Elecciones en Venezuela: La perspectiva de Canadá sobre un proceso “no libre ni justo”
El gobierno de Canadá ha emitido un contundente comunicado respecto a las elecciones parlamentarias y regionales de Venezuela, celebradas el 25 de mayo de 2025. En su declaración, la política de Asuntos Globales del país norteamericano afirmó que el proceso electoral no cumplió con los estándares de libertad y justicia, destacando problemas graves como la represión, las detenciones arbitrarias y el silenciamiento de la oposición. Esta postura recalca la creciente inquietud internacional acerca de la situación política y de derechos humanos en el país sudamericano.
Las elecciones de mayo, según el Consejo Nacional Electoral (CNE) de Venezuela, resultaron en una victoria para el oficialismo. El Partido Socialista Unido de Venezuela (PSUV) ganó 23 de las 24 gobernaciones en disputa, mientras que la participación electoral se situó en un 42,63%. Sin embargo, estas cifras han sido objeto de crítica por parte de diversos sectores de la oposición, que argumentan que la verdadera participación fue significativamente menor debido a la desconfianza hacia un sistema percibido como manipulado y represivo.
María Corina Machado, una de las líderes opositoras más destacadas en Venezuela, ha descrito el evento electoral como una “nueva derrota” para el gobierno de Nicolás Maduro. Según ella, más del 85% de los venezolanos se abstuvo de votar, lo que a su juicio refleja un rechazo generalizado a la actual administración. Este fenómeno plantea serias interrogantes sobre la legitimidad de los resultados y la calidad democrática del proceso electoral en el país.
En los últimos años, las elecciones en Venezuela han estado marcadas por acusaciones de fraude y coacción. Organizaciones de derechos humanos han denunciado que el gobierno utiliza tácticas de represión para silenciar a la oposición y controlar el disenso. En este contexto, el gobierno canadiense ha pedido el fin de los abusos contra los derechos humanos y ha solicitado la liberación inmediata de todos aquellos que han sido detenidos injustamente. Esta declaración se alinea con las preocupaciones expresadas por otros actores internacionales.

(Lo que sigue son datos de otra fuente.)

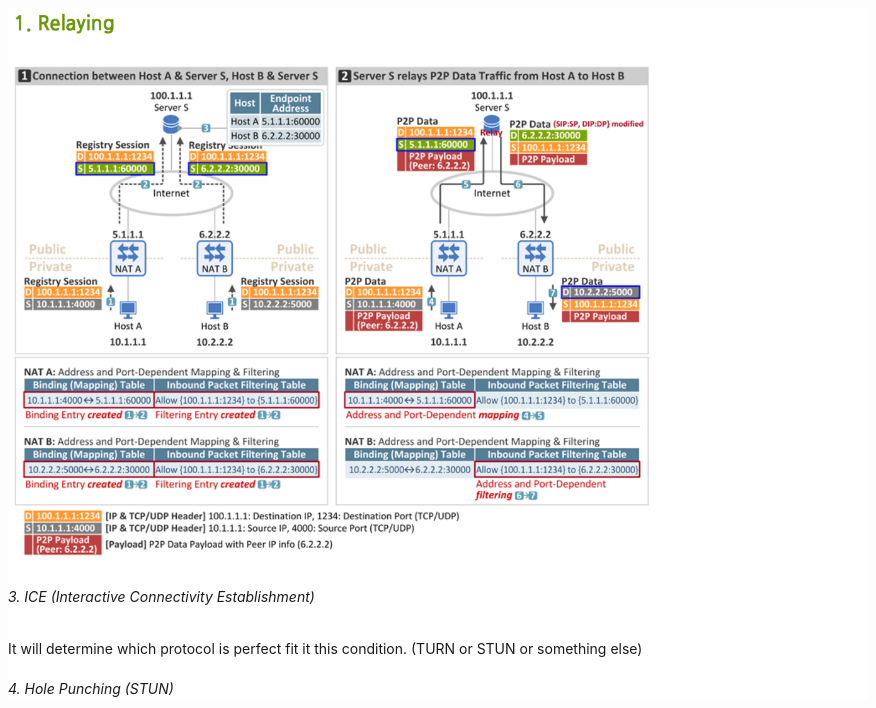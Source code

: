<img src="https://github.com/agongi/study/blob/master/p2p/images/Screen%20Shot%202016-05-13%20at%2000.49.17.png" width="75%">

###### 3. ICE (Interactive Connectivity Establishment)
It will determine which protocol is perfect fit it this condition. (TURN or STUN or something else)

###### 4. Hole Punching (STUN)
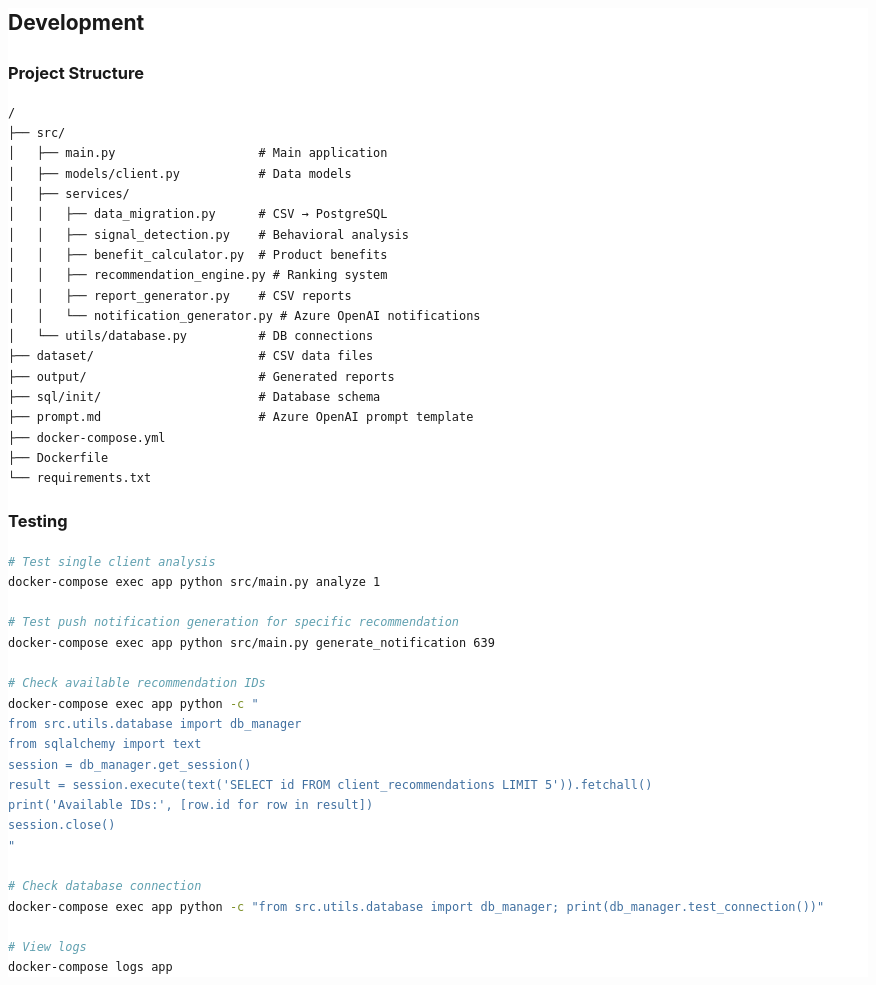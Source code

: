 ## Development

### Project Structure

```
/
├── src/
│   ├── main.py                    # Main application
│   ├── models/client.py           # Data models
│   ├── services/
│   │   ├── data_migration.py      # CSV → PostgreSQL
│   │   ├── signal_detection.py    # Behavioral analysis
│   │   ├── benefit_calculator.py  # Product benefits
│   │   ├── recommendation_engine.py # Ranking system
│   │   ├── report_generator.py    # CSV reports
│   │   └── notification_generator.py # Azure OpenAI notifications
│   └── utils/database.py          # DB connections
├── dataset/                       # CSV data files
├── output/                        # Generated reports
├── sql/init/                      # Database schema
├── prompt.md                      # Azure OpenAI prompt template
├── docker-compose.yml
├── Dockerfile
└── requirements.txt
```

### Testing

```bash
# Test single client analysis
docker-compose exec app python src/main.py analyze 1

# Test push notification generation for specific recommendation
docker-compose exec app python src/main.py generate_notification 639

# Check available recommendation IDs
docker-compose exec app python -c "
from src.utils.database import db_manager
from sqlalchemy import text
session = db_manager.get_session()
result = session.execute(text('SELECT id FROM client_recommendations LIMIT 5')).fetchall()
print('Available IDs:', [row.id for row in result])
session.close()
"

# Check database connection
docker-compose exec app python -c "from src.utils.database import db_manager; print(db_manager.test_connection())"

# View logs
docker-compose logs app
```
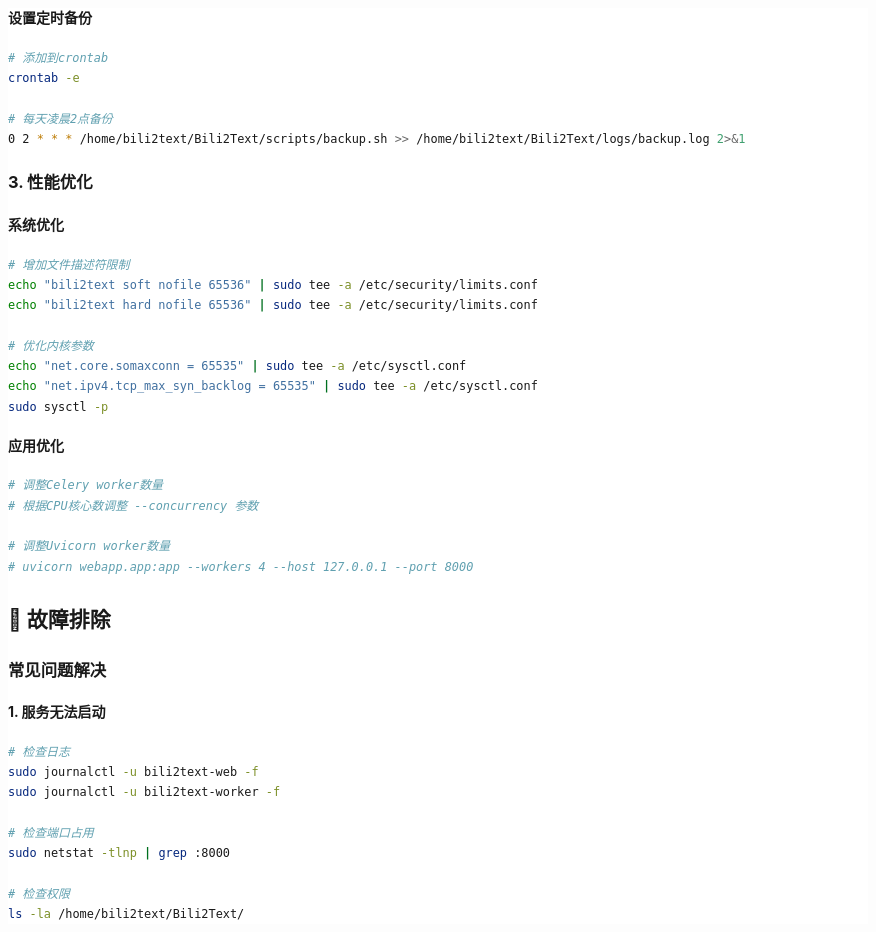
 ```bash
```

#### 设置定时备份
```bash
# 添加到crontab
crontab -e

# 每天凌晨2点备份
0 2 * * * /home/bili2text/Bili2Text/scripts/backup.sh >> /home/bili2text/Bili2Text/logs/backup.log 2>&1
```

### 3. 性能优化

#### 系统优化
```bash
# 增加文件描述符限制
echo "bili2text soft nofile 65536" | sudo tee -a /etc/security/limits.conf
echo "bili2text hard nofile 65536" | sudo tee -a /etc/security/limits.conf

# 优化内核参数
echo "net.core.somaxconn = 65535" | sudo tee -a /etc/sysctl.conf
echo "net.ipv4.tcp_max_syn_backlog = 65535" | sudo tee -a /etc/sysctl.conf
sudo sysctl -p
```

#### 应用优化
```bash
# 调整Celery worker数量
# 根据CPU核心数调整 --concurrency 参数

# 调整Uvicorn worker数量
# uvicorn webapp.app:app --workers 4 --host 127.0.0.1 --port 8000
```

## 🔧 故障排除

### 常见问题解决

#### 1. 服务无法启动
```bash
# 检查日志
sudo journalctl -u bili2text-web -f
sudo journalctl -u bili2text-worker -f

# 检查端口占用
sudo netstat -tlnp | grep :8000

# 检查权限
ls -la /home/bili2text/Bili2Text/
```
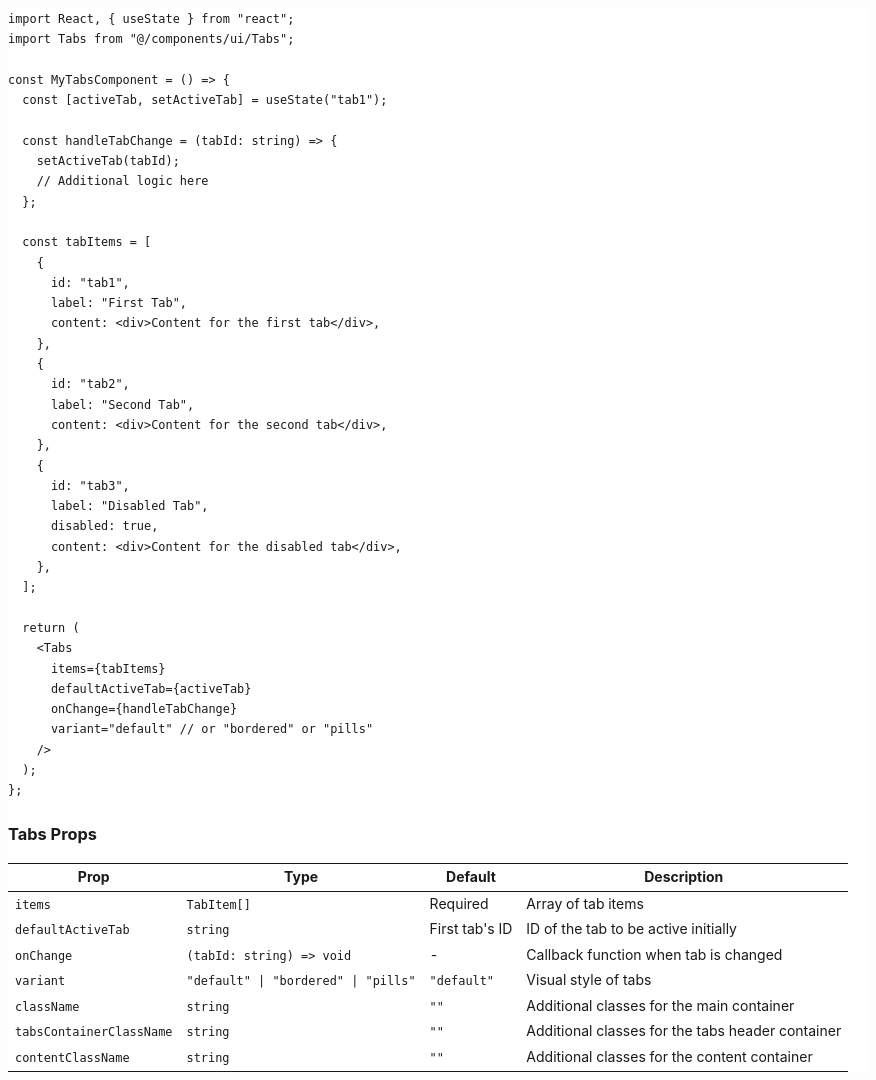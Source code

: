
 ```tsx
import React, { useState } from "react";
import Tabs from "@/components/ui/Tabs";

const MyTabsComponent = () => {
  const [activeTab, setActiveTab] = useState("tab1");

  const handleTabChange = (tabId: string) => {
    setActiveTab(tabId);
    // Additional logic here
  };

  const tabItems = [
    {
      id: "tab1",
      label: "First Tab",
      content: <div>Content for the first tab</div>,
    },
    {
      id: "tab2",
      label: "Second Tab",
      content: <div>Content for the second tab</div>,
    },
    {
      id: "tab3",
      label: "Disabled Tab",
      disabled: true,
      content: <div>Content for the disabled tab</div>,
    },
  ];

  return (
    <Tabs
      items={tabItems}
      defaultActiveTab={activeTab}
      onChange={handleTabChange}
      variant="default" // or "bordered" or "pills"
    />
  );
};
```

### Tabs Props

| Prop                     | Type                                 | Default        | Description                                      |
| ------------------------ | ------------------------------------ | -------------- | ------------------------------------------------ |
| `items`                  | `TabItem[]`                          | Required       | Array of tab items                               |
| `defaultActiveTab`       | `string`                             | First tab's ID | ID of the tab to be active initially             |
| `onChange`               | `(tabId: string) => void`            | -              | Callback function when tab is changed            |
| `variant`                | `"default" \| "bordered" \| "pills"` | `"default"`    | Visual style of tabs                             |
| `className`              | `string`                             | `""`           | Additional classes for the main container        |
| `tabsContainerClassName` | `string`                             | `""`           | Additional classes for the tabs header container |
| `contentClassName`       | `string`                             | `""`           | Additional classes for the content container     |
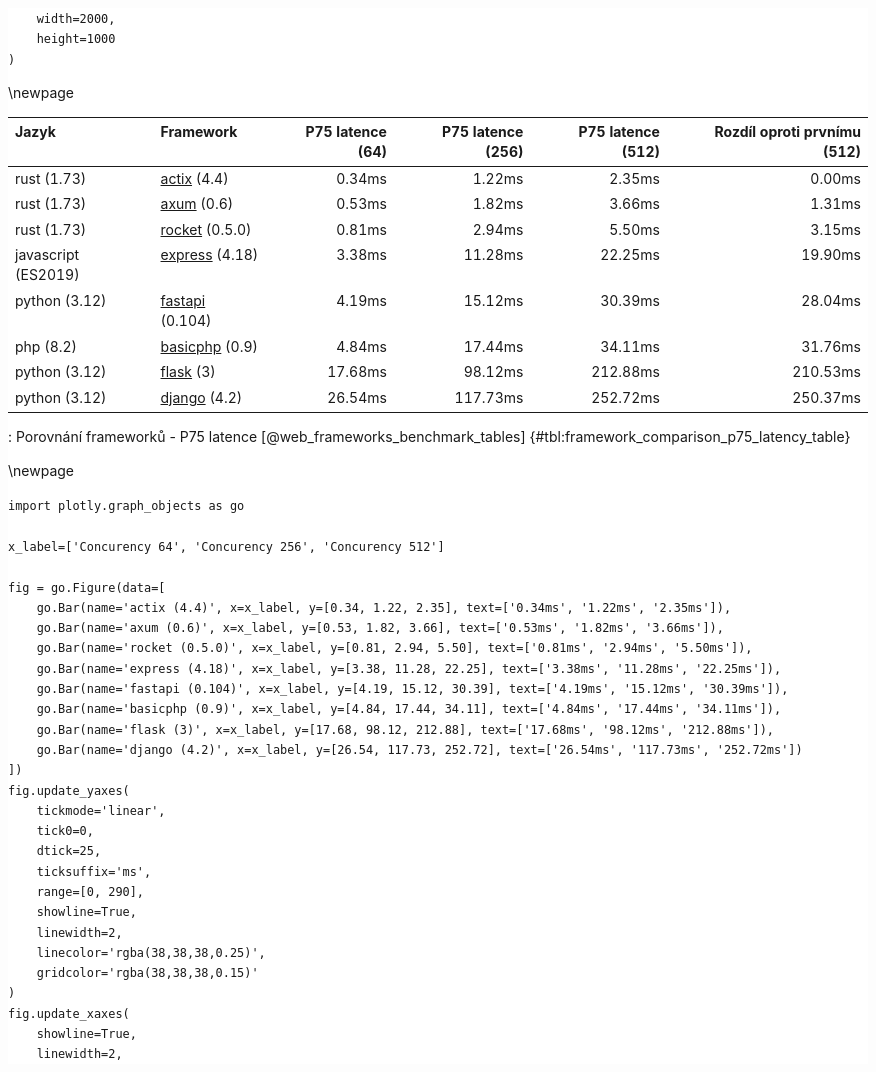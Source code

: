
 ```{.plotly_python #fig:framework_comparison_p90_latency_graph caption="Porovnání frameworků - P90 latence [@web_frameworks_benchmark_graphs]"}
    width=2000,
    height=1000
)
```

\newpage

| Jazyk | Framework | P75 latence (64) | P75 latence (256) | P75 latence (512) | Rozdíl oproti prvnímu (512) |
| :---|:---|---:|---:|---:|---: |
rust (1.73) | [actix](https://actix.rs/) (4.4) | 0.34ms | 1.22ms | 2.35ms | 0.00ms
rust (1.73) | [axum](https://github.com/tokio-rs/axum) (0.6) | 0.53ms | 1.82ms | 3.66ms | 1.31ms
rust (1.73) | [rocket](https://rocket.rs/) (0.5.0) | 0.81ms | 2.94ms | 5.50ms | 3.15ms
javascript (ES2019) | [express](https://expressjs.com/) (4.18) | 3.38ms | 11.28ms | 22.25ms | 19.90ms
python (3.12) | [fastapi](https://fastapi.tiangolo.com/) (0.104) | 4.19ms | 15.12ms | 30.39ms | 28.04ms
php (8.2) | [basicphp](https://github.com/ray-ang/basicphp) (0.9) | 4.84ms | 17.44ms | 34.11ms | 31.76ms
python (3.12) | [flask](https://www.palletsprojects.com/p/flask/) (3) | 17.68ms | 98.12ms | 212.88ms | 210.53ms
python (3.12) | [django](https://djangoproject.com/) (4.2) | 26.54ms | 117.73ms | 252.72ms | 250.37ms

: Porovnání frameworků - P75 latence [@web_frameworks_benchmark_tables] {#tbl:framework_comparison_p75_latency_table}

\newpage

```{.plotly_python #fig:framework_comparison_p75_latency_graph caption="Porovnání frameworků - P75 latence [@web_frameworks_benchmark_graphs]"}
import plotly.graph_objects as go

x_label=['Concurency 64', 'Concurency 256', 'Concurency 512']

fig = go.Figure(data=[
    go.Bar(name='actix (4.4)', x=x_label, y=[0.34, 1.22, 2.35], text=['0.34ms', '1.22ms', '2.35ms']),
    go.Bar(name='axum (0.6)', x=x_label, y=[0.53, 1.82, 3.66], text=['0.53ms', '1.82ms', '3.66ms']),
    go.Bar(name='rocket (0.5.0)', x=x_label, y=[0.81, 2.94, 5.50], text=['0.81ms', '2.94ms', '5.50ms']),
    go.Bar(name='express (4.18)', x=x_label, y=[3.38, 11.28, 22.25], text=['3.38ms', '11.28ms', '22.25ms']),
    go.Bar(name='fastapi (0.104)', x=x_label, y=[4.19, 15.12, 30.39], text=['4.19ms', '15.12ms', '30.39ms']),
    go.Bar(name='basicphp (0.9)', x=x_label, y=[4.84, 17.44, 34.11], text=['4.84ms', '17.44ms', '34.11ms']),
    go.Bar(name='flask (3)', x=x_label, y=[17.68, 98.12, 212.88], text=['17.68ms', '98.12ms', '212.88ms']),
    go.Bar(name='django (4.2)', x=x_label, y=[26.54, 117.73, 252.72], text=['26.54ms', '117.73ms', '252.72ms'])
])
fig.update_yaxes(
    tickmode='linear',
    tick0=0,
    dtick=25,
    ticksuffix='ms',
    range=[0, 290],
    showline=True,
    linewidth=2,
    linecolor='rgba(38,38,38,0.25)',
    gridcolor='rgba(38,38,38,0.15)'
)
fig.update_xaxes(
    showline=True,
    linewidth=2,
```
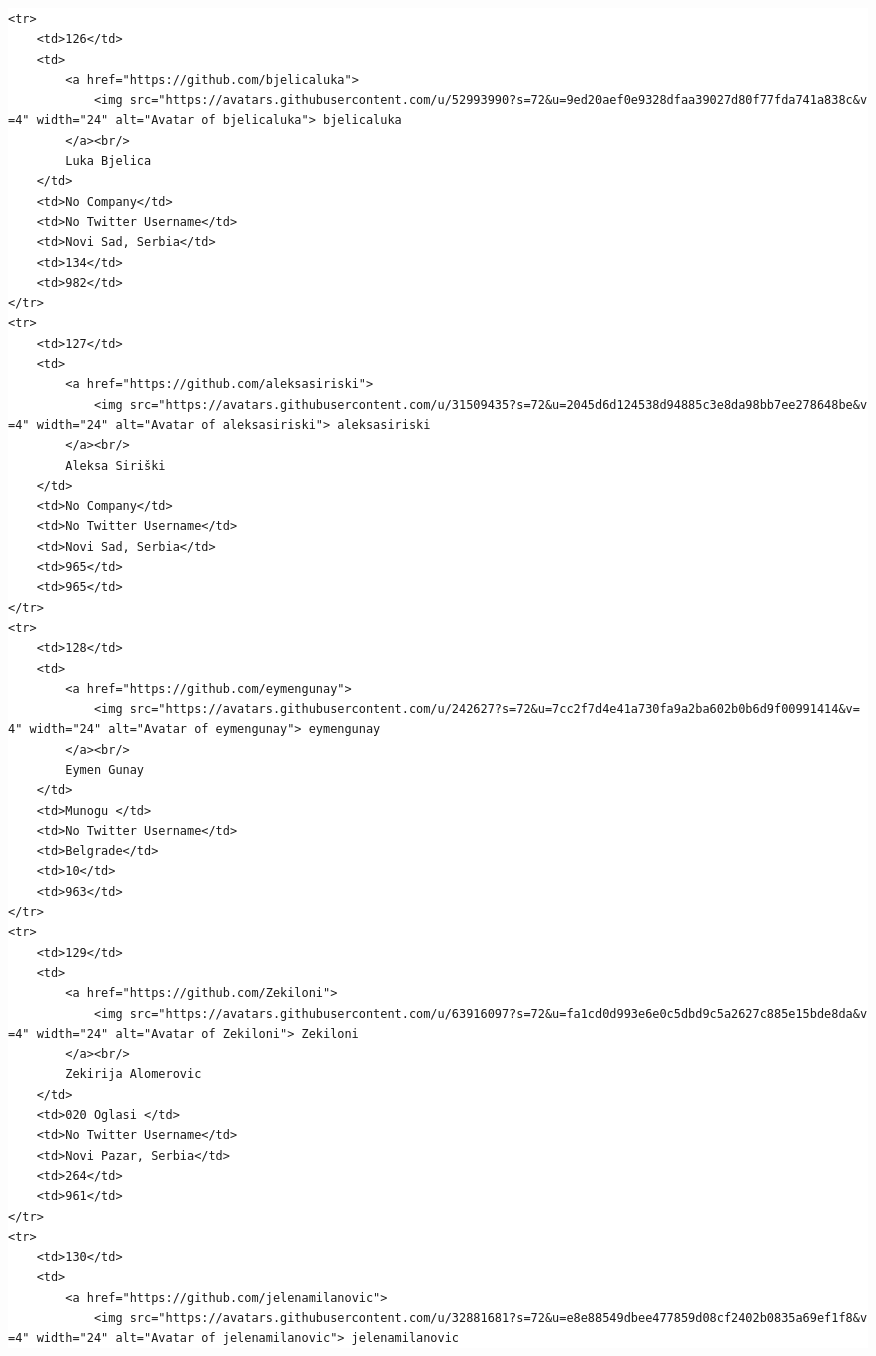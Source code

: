 	<tr>
		<td>126</td>
		<td>
			<a href="https://github.com/bjelicaluka">
				<img src="https://avatars.githubusercontent.com/u/52993990?s=72&u=9ed20aef0e9328dfaa39027d80f77fda741a838c&v=4" width="24" alt="Avatar of bjelicaluka"> bjelicaluka
			</a><br/>
			Luka Bjelica
		</td>
		<td>No Company</td>
		<td>No Twitter Username</td>
		<td>Novi Sad, Serbia</td>
		<td>134</td>
		<td>982</td>
	</tr>
	<tr>
		<td>127</td>
		<td>
			<a href="https://github.com/aleksasiriski">
				<img src="https://avatars.githubusercontent.com/u/31509435?s=72&u=2045d6d124538d94885c3e8da98bb7ee278648be&v=4" width="24" alt="Avatar of aleksasiriski"> aleksasiriski
			</a><br/>
			Aleksa Siriški
		</td>
		<td>No Company</td>
		<td>No Twitter Username</td>
		<td>Novi Sad, Serbia</td>
		<td>965</td>
		<td>965</td>
	</tr>
	<tr>
		<td>128</td>
		<td>
			<a href="https://github.com/eymengunay">
				<img src="https://avatars.githubusercontent.com/u/242627?s=72&u=7cc2f7d4e41a730fa9a2ba602b0b6d9f00991414&v=4" width="24" alt="Avatar of eymengunay"> eymengunay
			</a><br/>
			Eymen Gunay
		</td>
		<td>Munogu </td>
		<td>No Twitter Username</td>
		<td>Belgrade</td>
		<td>10</td>
		<td>963</td>
	</tr>
	<tr>
		<td>129</td>
		<td>
			<a href="https://github.com/Zekiloni">
				<img src="https://avatars.githubusercontent.com/u/63916097?s=72&u=fa1cd0d993e6e0c5dbd9c5a2627c885e15bde8da&v=4" width="24" alt="Avatar of Zekiloni"> Zekiloni
			</a><br/>
			Zekirija Alomerovic
		</td>
		<td>020 Oglasi </td>
		<td>No Twitter Username</td>
		<td>Novi Pazar, Serbia</td>
		<td>264</td>
		<td>961</td>
	</tr>
	<tr>
		<td>130</td>
		<td>
			<a href="https://github.com/jelenamilanovic">
				<img src="https://avatars.githubusercontent.com/u/32881681?s=72&u=e8e88549dbee477859d08cf2402b0835a69ef1f8&v=4" width="24" alt="Avatar of jelenamilanovic"> jelenamilanovic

La crítica de Canadá no solo se limita al proceso electoral, sino que también se extiende a la situación de derechos humanos en Venezuela. La represión y la violencia política han instaurado un clima de miedo en el país, inhibiendo la capacidad de los ciudadanos para ejercer sus derechos fundamentales. La comunidad internacional, incluida Canadá, ha instado a la sociedad civil venezolana a seguir denunciando estas violaciones y a mantener vigentes las luchas por la democracia y la justicia social.
A medida que la situación en Venezuela evoluciona, las elecciones de mayo de 2025 se presentan como un nuevo punto de inflexión en la larga crisis política del país. La reacción de la comunidad internacional, especialmente la de países como Canadá, será crucial para determinar futuros enfoques hacia la resolución de la crisis, así como para el apoyo a la población venezolana en su búsqueda de un sistema político más justo y democrático. La observancia y promoción de los derechos humanos deben estar en el centro de cualquier diálogo futuro para garantizar la paz y la estabilidad en la región.